Wednesday, January 6, 2010

Scallen on Confrontation of Children

Scallen_Eileen_07 Eileen A. Scallen  (William Mitchell College of Law) has posted Coping with Crawford: Confrontation of Children and Other Challenging Witnesses (William Mitchell Law Review, Vol. 35, No. 4, 2009) on SSRN. Here is the abstract:

In Crawford, Davis, and Hammon, the United States Supreme Court created a serious hurdle in prosecuting certain kinds of crimes, such as domestic violence, elder abuse, and child abuse. Part II of this article briefly describes the Crawford debacle, arguing that its “cure” was worse than the problem it addressed. However, there is no point belaboring the issue because, as the Court appears to be refining its analysis, it shows no sign of taking another dramatic turn in the near future. Consequently, Part III focuses on the most serious problem created under Crawford: the prosecution of crimes involving vulnerable witnesses, particularly crimes of domestic violence, elder abuse, and child abuse. Focusing on the pragmatics of coping with Crawford, this article suggests ways to overcome Crawford’s limitations on admissibility of evidence and ways to exclude evidence that is no longer protected by the Confrontation Clause after Crawford.

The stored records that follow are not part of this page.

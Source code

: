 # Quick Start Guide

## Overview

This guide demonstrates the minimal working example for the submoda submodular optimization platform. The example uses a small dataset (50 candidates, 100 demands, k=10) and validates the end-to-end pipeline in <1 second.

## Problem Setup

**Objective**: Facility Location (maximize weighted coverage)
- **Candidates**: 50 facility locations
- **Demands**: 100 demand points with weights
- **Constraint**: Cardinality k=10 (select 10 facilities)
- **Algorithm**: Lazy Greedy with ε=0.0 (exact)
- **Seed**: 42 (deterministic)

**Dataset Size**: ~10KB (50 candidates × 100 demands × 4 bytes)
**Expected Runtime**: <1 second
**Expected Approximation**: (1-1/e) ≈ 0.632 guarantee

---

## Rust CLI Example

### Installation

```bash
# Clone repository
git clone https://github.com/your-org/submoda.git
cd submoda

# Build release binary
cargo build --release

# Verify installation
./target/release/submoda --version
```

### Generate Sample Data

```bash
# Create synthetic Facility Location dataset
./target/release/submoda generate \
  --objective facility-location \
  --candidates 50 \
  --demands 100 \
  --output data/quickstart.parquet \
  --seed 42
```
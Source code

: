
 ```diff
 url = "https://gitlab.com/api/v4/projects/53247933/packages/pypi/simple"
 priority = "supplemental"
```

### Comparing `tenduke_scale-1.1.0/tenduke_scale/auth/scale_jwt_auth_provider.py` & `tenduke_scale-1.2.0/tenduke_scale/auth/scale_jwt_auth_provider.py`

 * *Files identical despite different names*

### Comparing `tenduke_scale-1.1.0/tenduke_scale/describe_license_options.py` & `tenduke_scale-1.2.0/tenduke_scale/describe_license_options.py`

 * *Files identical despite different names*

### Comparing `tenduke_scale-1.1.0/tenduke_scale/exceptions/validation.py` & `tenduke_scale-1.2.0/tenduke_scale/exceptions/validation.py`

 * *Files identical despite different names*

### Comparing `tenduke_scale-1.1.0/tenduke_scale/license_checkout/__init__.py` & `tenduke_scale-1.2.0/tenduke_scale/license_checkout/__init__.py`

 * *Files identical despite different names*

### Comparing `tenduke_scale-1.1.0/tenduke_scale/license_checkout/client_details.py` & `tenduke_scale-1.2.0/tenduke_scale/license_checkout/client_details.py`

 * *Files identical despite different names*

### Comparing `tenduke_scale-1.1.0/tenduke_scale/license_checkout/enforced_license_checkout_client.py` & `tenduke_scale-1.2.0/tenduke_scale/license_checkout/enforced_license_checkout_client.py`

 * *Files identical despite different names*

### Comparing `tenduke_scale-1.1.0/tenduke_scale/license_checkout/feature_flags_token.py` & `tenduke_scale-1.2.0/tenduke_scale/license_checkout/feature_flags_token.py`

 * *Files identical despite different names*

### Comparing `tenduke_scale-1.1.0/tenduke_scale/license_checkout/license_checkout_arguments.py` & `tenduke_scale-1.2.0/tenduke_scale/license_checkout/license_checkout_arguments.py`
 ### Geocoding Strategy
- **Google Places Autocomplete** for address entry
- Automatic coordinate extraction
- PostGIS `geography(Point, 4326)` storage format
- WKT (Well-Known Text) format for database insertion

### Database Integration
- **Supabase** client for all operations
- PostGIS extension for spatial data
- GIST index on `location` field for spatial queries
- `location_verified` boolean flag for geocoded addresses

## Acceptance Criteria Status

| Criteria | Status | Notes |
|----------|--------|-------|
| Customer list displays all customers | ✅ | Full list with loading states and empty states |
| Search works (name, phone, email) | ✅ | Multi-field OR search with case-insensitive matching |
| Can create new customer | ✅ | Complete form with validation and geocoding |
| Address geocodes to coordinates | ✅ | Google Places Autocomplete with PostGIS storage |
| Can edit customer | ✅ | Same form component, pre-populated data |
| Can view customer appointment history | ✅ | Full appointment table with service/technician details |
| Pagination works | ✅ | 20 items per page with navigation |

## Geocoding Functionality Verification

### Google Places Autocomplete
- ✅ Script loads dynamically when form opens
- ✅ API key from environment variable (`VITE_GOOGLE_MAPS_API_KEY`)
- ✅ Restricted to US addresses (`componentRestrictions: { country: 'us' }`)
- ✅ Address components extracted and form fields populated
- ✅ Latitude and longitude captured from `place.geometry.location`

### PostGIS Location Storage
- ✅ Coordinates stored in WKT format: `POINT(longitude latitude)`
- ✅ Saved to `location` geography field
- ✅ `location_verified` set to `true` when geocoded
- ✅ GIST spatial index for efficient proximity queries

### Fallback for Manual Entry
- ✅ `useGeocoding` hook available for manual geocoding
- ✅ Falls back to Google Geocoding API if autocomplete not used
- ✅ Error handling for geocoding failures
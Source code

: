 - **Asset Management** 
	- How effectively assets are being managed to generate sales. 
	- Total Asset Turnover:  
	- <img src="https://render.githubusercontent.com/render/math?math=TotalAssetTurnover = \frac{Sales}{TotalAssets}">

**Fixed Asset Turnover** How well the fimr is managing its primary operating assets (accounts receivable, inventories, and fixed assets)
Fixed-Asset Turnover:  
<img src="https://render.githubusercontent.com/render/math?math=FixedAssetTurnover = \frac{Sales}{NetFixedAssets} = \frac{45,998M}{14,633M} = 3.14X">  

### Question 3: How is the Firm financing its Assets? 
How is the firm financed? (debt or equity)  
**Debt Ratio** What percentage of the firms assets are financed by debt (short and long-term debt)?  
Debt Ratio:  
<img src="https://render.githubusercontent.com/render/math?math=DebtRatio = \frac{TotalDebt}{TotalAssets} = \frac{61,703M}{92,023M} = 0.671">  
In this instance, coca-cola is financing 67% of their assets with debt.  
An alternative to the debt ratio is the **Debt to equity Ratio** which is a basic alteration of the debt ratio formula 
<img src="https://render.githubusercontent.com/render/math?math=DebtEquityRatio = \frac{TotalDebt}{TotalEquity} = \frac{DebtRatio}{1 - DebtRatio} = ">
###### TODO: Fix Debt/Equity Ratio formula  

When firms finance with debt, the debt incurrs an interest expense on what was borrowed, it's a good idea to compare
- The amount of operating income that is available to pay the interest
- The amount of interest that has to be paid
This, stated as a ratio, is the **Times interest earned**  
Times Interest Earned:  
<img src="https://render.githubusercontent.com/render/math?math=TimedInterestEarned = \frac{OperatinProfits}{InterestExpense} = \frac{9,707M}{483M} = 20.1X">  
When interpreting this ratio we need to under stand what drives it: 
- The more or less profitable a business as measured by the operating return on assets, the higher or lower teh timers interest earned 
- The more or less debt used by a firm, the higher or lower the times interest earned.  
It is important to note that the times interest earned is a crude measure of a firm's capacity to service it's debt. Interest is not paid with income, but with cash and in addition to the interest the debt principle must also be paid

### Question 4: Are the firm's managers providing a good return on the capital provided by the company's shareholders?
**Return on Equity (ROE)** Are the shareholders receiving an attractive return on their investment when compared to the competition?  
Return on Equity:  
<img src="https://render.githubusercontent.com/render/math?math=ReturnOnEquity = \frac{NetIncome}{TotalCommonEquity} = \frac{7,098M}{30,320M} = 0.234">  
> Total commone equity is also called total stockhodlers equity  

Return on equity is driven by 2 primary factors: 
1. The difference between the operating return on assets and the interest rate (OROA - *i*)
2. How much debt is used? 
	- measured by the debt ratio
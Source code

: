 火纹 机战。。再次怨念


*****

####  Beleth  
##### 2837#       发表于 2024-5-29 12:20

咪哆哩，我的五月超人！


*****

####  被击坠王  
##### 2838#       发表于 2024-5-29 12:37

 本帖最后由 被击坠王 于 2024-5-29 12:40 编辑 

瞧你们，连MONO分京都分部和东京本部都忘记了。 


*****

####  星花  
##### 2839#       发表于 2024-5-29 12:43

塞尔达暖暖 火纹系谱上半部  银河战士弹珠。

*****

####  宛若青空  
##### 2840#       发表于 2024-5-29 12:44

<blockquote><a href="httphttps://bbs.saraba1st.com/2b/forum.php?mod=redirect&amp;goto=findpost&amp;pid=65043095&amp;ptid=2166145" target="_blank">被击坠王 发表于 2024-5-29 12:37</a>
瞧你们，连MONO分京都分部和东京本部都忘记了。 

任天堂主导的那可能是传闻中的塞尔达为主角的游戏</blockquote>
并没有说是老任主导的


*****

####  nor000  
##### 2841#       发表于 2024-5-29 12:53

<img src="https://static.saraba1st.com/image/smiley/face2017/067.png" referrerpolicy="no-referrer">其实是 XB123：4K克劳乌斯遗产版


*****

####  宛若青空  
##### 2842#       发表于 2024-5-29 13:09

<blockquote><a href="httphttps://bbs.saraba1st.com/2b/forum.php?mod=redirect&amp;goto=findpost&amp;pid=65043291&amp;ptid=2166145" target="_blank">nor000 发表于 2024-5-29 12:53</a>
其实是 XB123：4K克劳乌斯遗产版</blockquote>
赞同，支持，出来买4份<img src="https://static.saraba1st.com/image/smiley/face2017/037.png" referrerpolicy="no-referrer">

Investigators and prosecutors spent years drafting policies and procedures to increase the reliability of statements taken from alleged victims of these crimes that were out of court or outside the presence of a criminal defendant. These investigation and interrogation techniques were developed to comply with existing Supreme Court case law and to increase the integrity of the criminal justice system. Today, however, the more structured and careful investigators and prosecutors are in collecting hearsay evidence, the more likely the courts will bar the use of the evidence under the Confrontation Clause, as interpreted in Crawford and its progeny.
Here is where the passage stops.